In dieser Arbeit wurde das Protein OR1 ausführlich charakterisiert und die Grundlage für weitere Studien an diesem Protein gelegt. Die Zielsetzung dieser Arbeit bestand primär in der biophysikalischen Analyse eines eukaryotischen Proteorhodopsins, da bislang keine Daten zu diesen vorlagen. Dieser Ansatz ist vergleichbar mit der Studie am BR ähnlichen Rhodopsin aus dem Pilz Leptosphaeria maculans (Waschuk et al. 2005). Auch wenn man aus den Eigenschaften von OR1 keine Signatur für eukaryotische PRs herausfiltern kann, so weist OR1 eine Reihe von Charakteristika auf, die es wert sind weiterbearbeitet zu werden. Zu den hervorzuhebenden Ergebnissen dieser Arbeit zählen:
(1) OR1 zeigte in der methylotrophen Hefe Pichia pastoris ein hohes Expressionsniveau weit über der gewohnten Ausbeute bei Membranproteinen.
(2) OR1 offenbarte sich als Proteorhodopsin mit BR ähnlichen Eigenschaften wie dem niedrigen pKs-Wert des Protonenakzeptors und damit guten Protonenpumpeigenschaften über einen großen pH-Bereich. Auch bindet OR1 keinen zweiten Chromophor, was die nahen Verwandten GR und XR hingegen tun.
(3) OR1 demonstriert, dass die Konfiguration des komplexen Gegenions von Proteorhodopsinen stark variiert und sich anscheinend flexibel den physiologischen Erfordernissen des jeweiligen Organismus anpasst. In diesem Zusammenhang spielt auch das konservierte Histidin eine Rolle, da es den primären Protonenakzeptor beeinflusst. Bei OR1 stellte sich heraus, dass das Histidin den pKs Wert der D100 Position nicht signifikant beeinflusst.

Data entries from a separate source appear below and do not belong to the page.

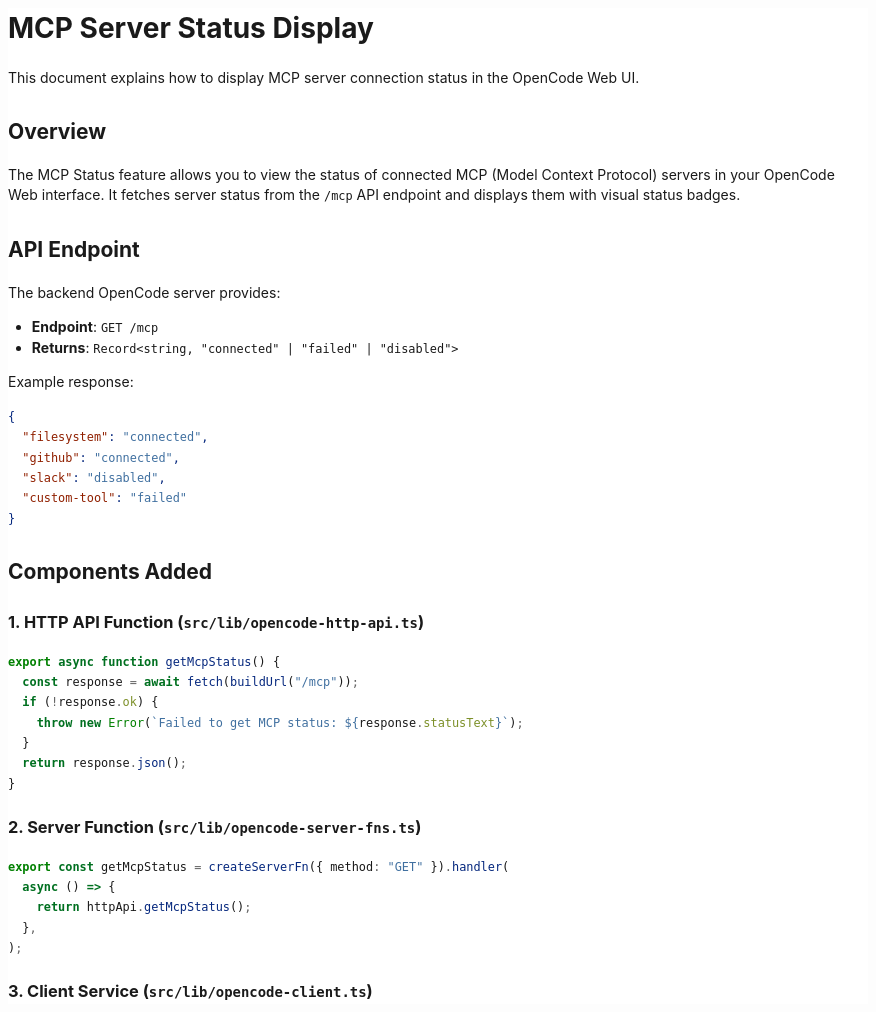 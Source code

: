 # MCP Server Status Display

This document explains how to display MCP server connection status in the OpenCode Web UI.

## Overview

The MCP Status feature allows you to view the status of connected MCP (Model Context Protocol) servers in your OpenCode Web interface. It fetches server status from the `/mcp` API endpoint and displays them with visual status badges.

## API Endpoint

The backend OpenCode server provides:
- **Endpoint**: `GET /mcp`
- **Returns**: `Record<string, "connected" | "failed" | "disabled">`

Example response:
```json
{
  "filesystem": "connected",
  "github": "connected",
  "slack": "disabled",
  "custom-tool": "failed"
}
```

## Components Added

### 1. HTTP API Function (`src/lib/opencode-http-api.ts`)

```typescript
export async function getMcpStatus() {
  const response = await fetch(buildUrl("/mcp"));
  if (!response.ok) {
    throw new Error(`Failed to get MCP status: ${response.statusText}`);
  }
  return response.json();
}
```

### 2. Server Function (`src/lib/opencode-server-fns.ts`)

```typescript
export const getMcpStatus = createServerFn({ method: "GET" }).handler(
  async () => {
    return httpApi.getMcpStatus();
  },
);
```

### 3. Client Service (`src/lib/opencode-client.ts`)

(4) OR1 wurde mit 13C und 15N Atomen erfolgreich markiert und das entwickelte Protokoll für die Rekonstitution bewährte sich. Die Proteoliposomen des Wildtyps gaben sehr gut aufgelöste Festkörper-NMR Spektren. In Zukunft sind somit ausführliche NMR Studien an OR1 möglich.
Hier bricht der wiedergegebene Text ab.